His Uncle had elected not to come. He never did. As Oscar understood, he and Oscar’s father never got along. His father had spurned magic and thus his brother. How ironic that his son ended up here, a Seeker. Life was funny like that he guessed. The young man made a habit of coming by here once a week. It wasn’t that he liked it; just that he felt he had to. After all, who else visited the graves of criminals? The thought made him wish his gravitation could tear asunder the whole of the Court and the whole lot of the nobility with it.
He didn’t have any flowers. Honestly, he wasn’t sure what he’d have put down there anyway. Maybe just him being here was enough if there was indeed an afterlife. Oscar didn’t know if there was but if there was he hoped it was nice. He also hoped that his parents were at some measure of peace. In his heart he knew they weren’t murderers or criminals. He didn’t have a poor memory about them. Quite the opposite he had many happy memories. The young man crouched down and brushed some of the moss that had started to grow on his father’s grave.
“Probably never would have figured I’d take my life in this direction eh? Guess it runs in the family, father. To be fair, back in the day I wouldn’t have pegged myself for it either.” The Seeker mused.
He moved to his mother’s grave and frowned. It was his mother that had been accused of the murder. His father had simply been held as co-conspirator. He hadn’t been to their execution, his uncle had forbidden it. The Acolyte hoped it had been peaceful at the very least, or as painless as possible. His mother deserved that much. Perhaps one day he could afford better grave stones. He hoped so, these ones looked horribly garish.
“You, on the other hand mother, probably expected it. You knew I was always into the strangest things. I wonder if you’d be happy for me.” Oscar wondered aloud.

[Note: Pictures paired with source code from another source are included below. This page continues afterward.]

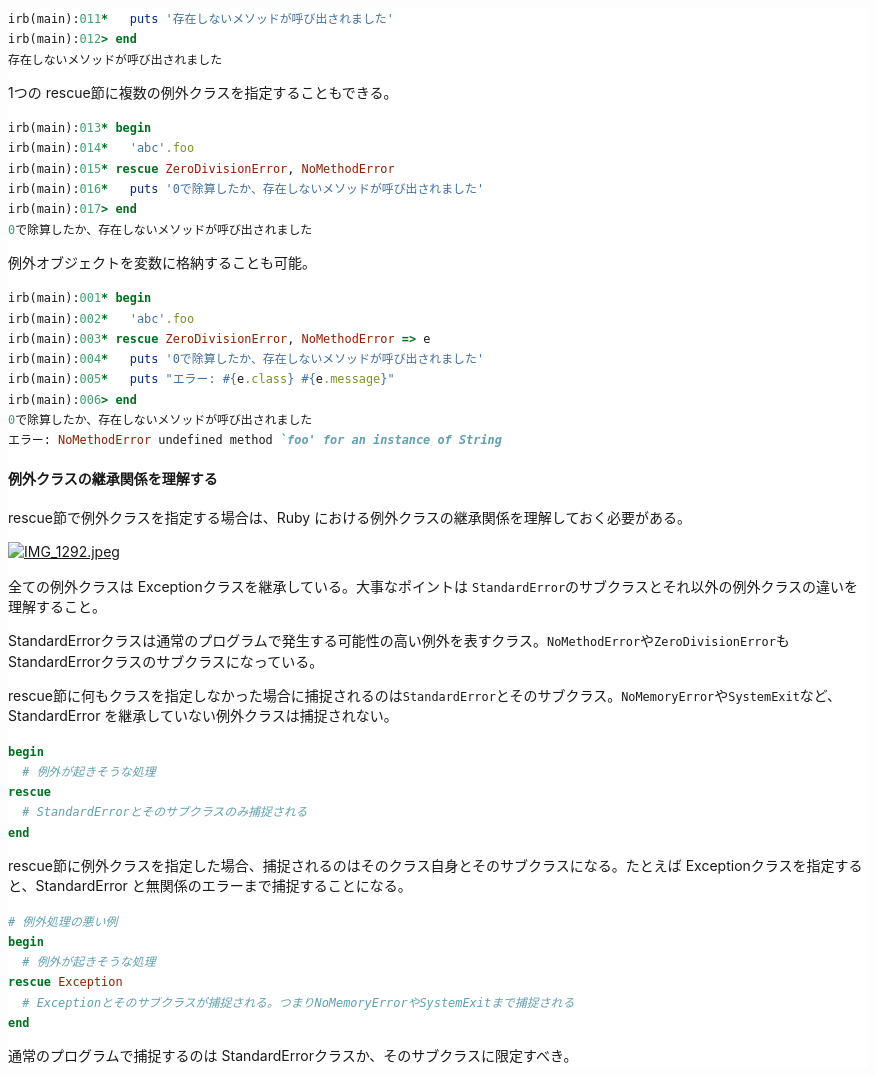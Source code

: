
 ```ruby
irb(main):011*   puts '存在しないメソッドが呼び出されました'
irb(main):012> end
存在しないメソッドが呼び出されました
```
1つの rescue節に複数の例外クラスを指定することもできる。
```ruby
irb(main):013* begin
irb(main):014*   'abc'.foo
irb(main):015* rescue ZeroDivisionError, NoMethodError
irb(main):016*   puts '0で除算したか、存在しないメソッドが呼び出されました'
irb(main):017> end
0で除算したか、存在しないメソッドが呼び出されました
```
例外オブジェクトを変数に格納することも可能。
```ruby
irb(main):001* begin
irb(main):002*   'abc'.foo
irb(main):003* rescue ZeroDivisionError, NoMethodError => e
irb(main):004*   puts '0で除算したか、存在しないメソッドが呼び出されました'
irb(main):005*   puts "エラー: #{e.class} #{e.message}"
irb(main):006> end
0で除算したか、存在しないメソッドが呼び出されました
エラー: NoMethodError undefined method `foo' for an instance of String
```

#### 例外クラスの継承関係を理解する
rescue節で例外クラスを指定する場合は、Ruby における例外クラスの継承関係を理解しておく必要がある。

<a href="https://bootcamp.fjord.jp/rails/active_storage/blobs/redirect/eyJfcmFpbHMiOnsibWVzc2FnZSI6IkJBaHBBeS9hQXc9PSIsImV4cCI6bnVsbCwicHVyIjoiYmxvYl9pZCJ9fQ==--595899da32eaef148ac8699ae5d63696fa0a2ed7/IMG_1292.jpeg" target="_blank" rel="noopener noreferrer"><img src="https://bootcamp.fjord.jp/rails/active_storage/blobs/redirect/eyJfcmFpbHMiOnsibWVzc2FnZSI6IkJBaHBBeS9hQXc9PSIsImV4cCI6bnVsbCwicHVyIjoiYmxvYl9pZCJ9fQ==--595899da32eaef148ac8699ae5d63696fa0a2ed7/IMG_1292.jpeg" width="4032" height="2268" alt="IMG_1292.jpeg"></a>

全ての例外クラスは Exceptionクラスを継承している。大事なポイントは `StandardError`のサブクラスとそれ以外の例外クラスの違いを理解すること。

StandardErrorクラスは通常のプログラムで発生する可能性の高い例外を表すクラス。`NoMethodError`や`ZeroDivisionError`も StandardErrorクラスのサブクラスになっている。

rescue節に何もクラスを指定しなかった場合に捕捉されるのは`StandardError`とそのサブクラス。`NoMemoryError`や`SystemExit`など、StandardError を継承していない例外クラスは捕捉されない。
```ruby
begin
  # 例外が起きそうな処理
rescue
  # StandardErrorとそのサブクラスのみ捕捉される
end
```
rescue節に例外クラスを指定した場合、捕捉されるのはそのクラス自身とそのサブクラスになる。たとえば Exceptionクラスを指定すると、StandardError と無関係のエラーまで捕捉することになる。
```ruby
# 例外処理の悪い例
begin
  # 例外が起きそうな処理
rescue Exception
  # Exceptionとそのサブクラスが捕捉される。つまりNoMemoryErrorやSystemExitまで捕捉される
end
```
通常のプログラムで捕捉するのは StandardErrorクラスか、そのサブクラスに限定すべき。
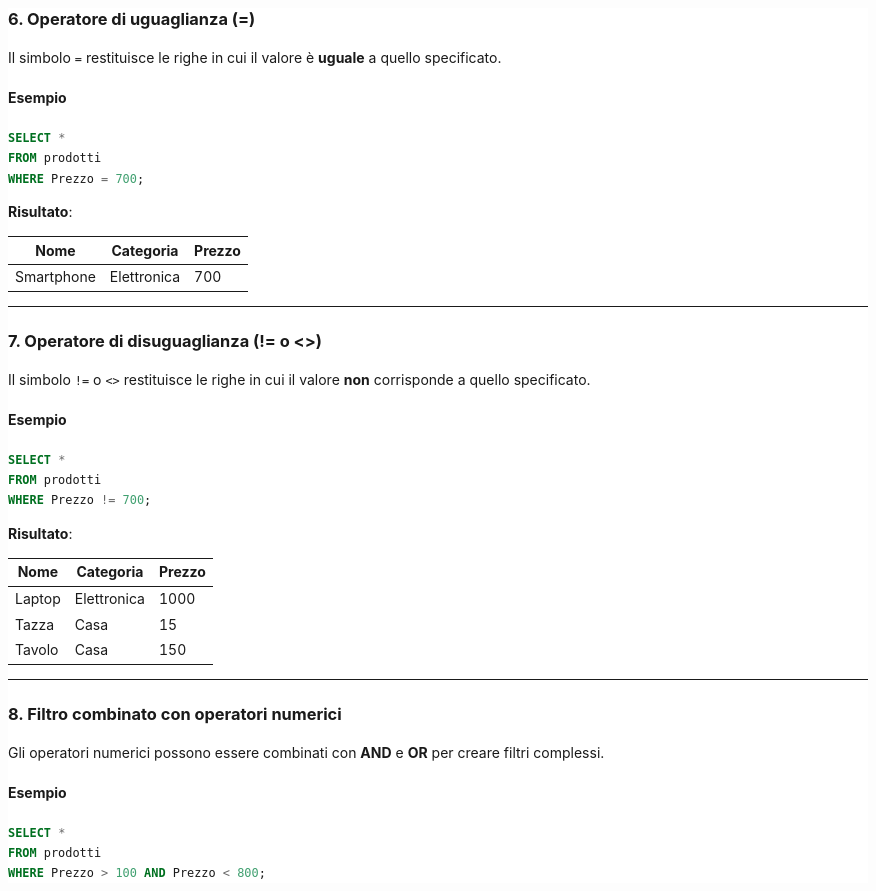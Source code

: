 ### **6. Operatore di uguaglianza (=)**

Il simbolo `=` restituisce le righe in cui il valore è **uguale** a quello specificato.

#### Esempio

```sql
SELECT * 
FROM prodotti
WHERE Prezzo = 700;
```

**Risultato**:

| Nome       | Categoria  | Prezzo |
|------------|------------|--------|
| Smartphone | Elettronica| 700    |

---

### **7. Operatore di disuguaglianza (!= o <>)**

Il simbolo `!=` o `<>` restituisce le righe in cui il valore **non** corrisponde a quello specificato.

#### Esempio

```sql
SELECT * 
FROM prodotti
WHERE Prezzo != 700;
```

**Risultato**:

| Nome       | Categoria  | Prezzo |
|------------|------------|--------|
| Laptop     | Elettronica| 1000   |
| Tazza      | Casa       | 15     |
| Tavolo     | Casa       | 150    |

---

### **8. Filtro combinato con operatori numerici**

Gli operatori numerici possono essere combinati con **AND** e **OR** per creare filtri complessi.

#### Esempio

```sql
SELECT * 
FROM prodotti
WHERE Prezzo > 100 AND Prezzo < 800;
```

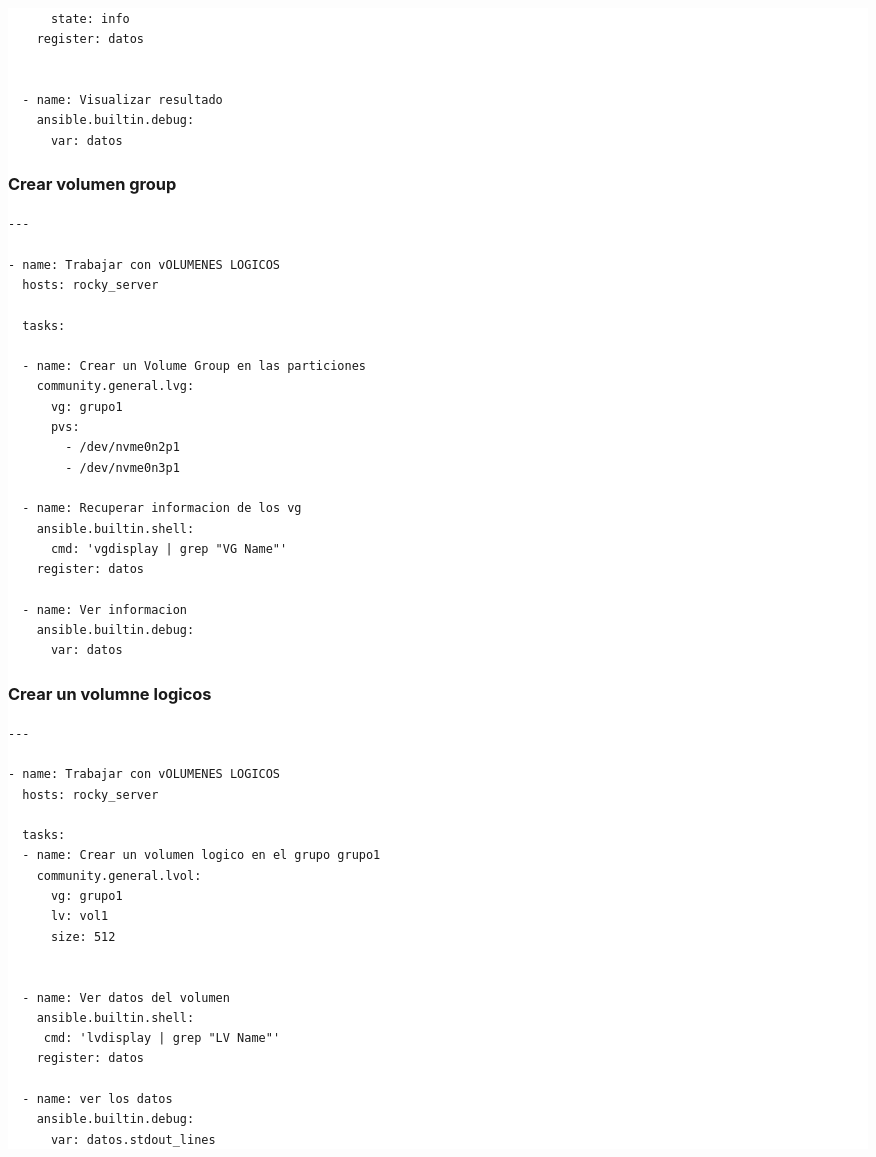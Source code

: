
 ```
      state: info
    register: datos


  - name: Visualizar resultado
    ansible.builtin.debug:
      var: datos
```

### Crear volumen group

```
---

- name: Trabajar con vOLUMENES LOGICOS
  hosts: rocky_server

  tasks:
  
  - name: Crear un Volume Group en las particiones
    community.general.lvg:
      vg: grupo1
      pvs:
        - /dev/nvme0n2p1
        - /dev/nvme0n3p1

  - name: Recuperar informacion de los vg
    ansible.builtin.shell:
      cmd: 'vgdisplay | grep "VG Name"'
    register: datos

  - name: Ver informacion
    ansible.builtin.debug:
      var: datos 
```
### Crear un volumne logicos

```
---

- name: Trabajar con vOLUMENES LOGICOS
  hosts: rocky_server

  tasks:
  - name: Crear un volumen logico en el grupo grupo1
    community.general.lvol:
      vg: grupo1
      lv: vol1
      size: 512

 
  - name: Ver datos del volumen
    ansible.builtin.shell: 
     cmd: 'lvdisplay | grep "LV Name"'
    register: datos
      
  - name: ver los datos
    ansible.builtin.debug:
      var: datos.stdout_lines

```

As with all his visits he talked mostly about nothing. The sorcerer wondered whether that brought his sanity into question. Honestly though he found that he didn’t really care to know the answer to that. Maybe he was crazy. Magic would do that to a person after all. It would always do that eventually according to Varus. What a perfectly fatalistic thing to say. Oscar smirked as he stood up to prepare to leave the graveyard.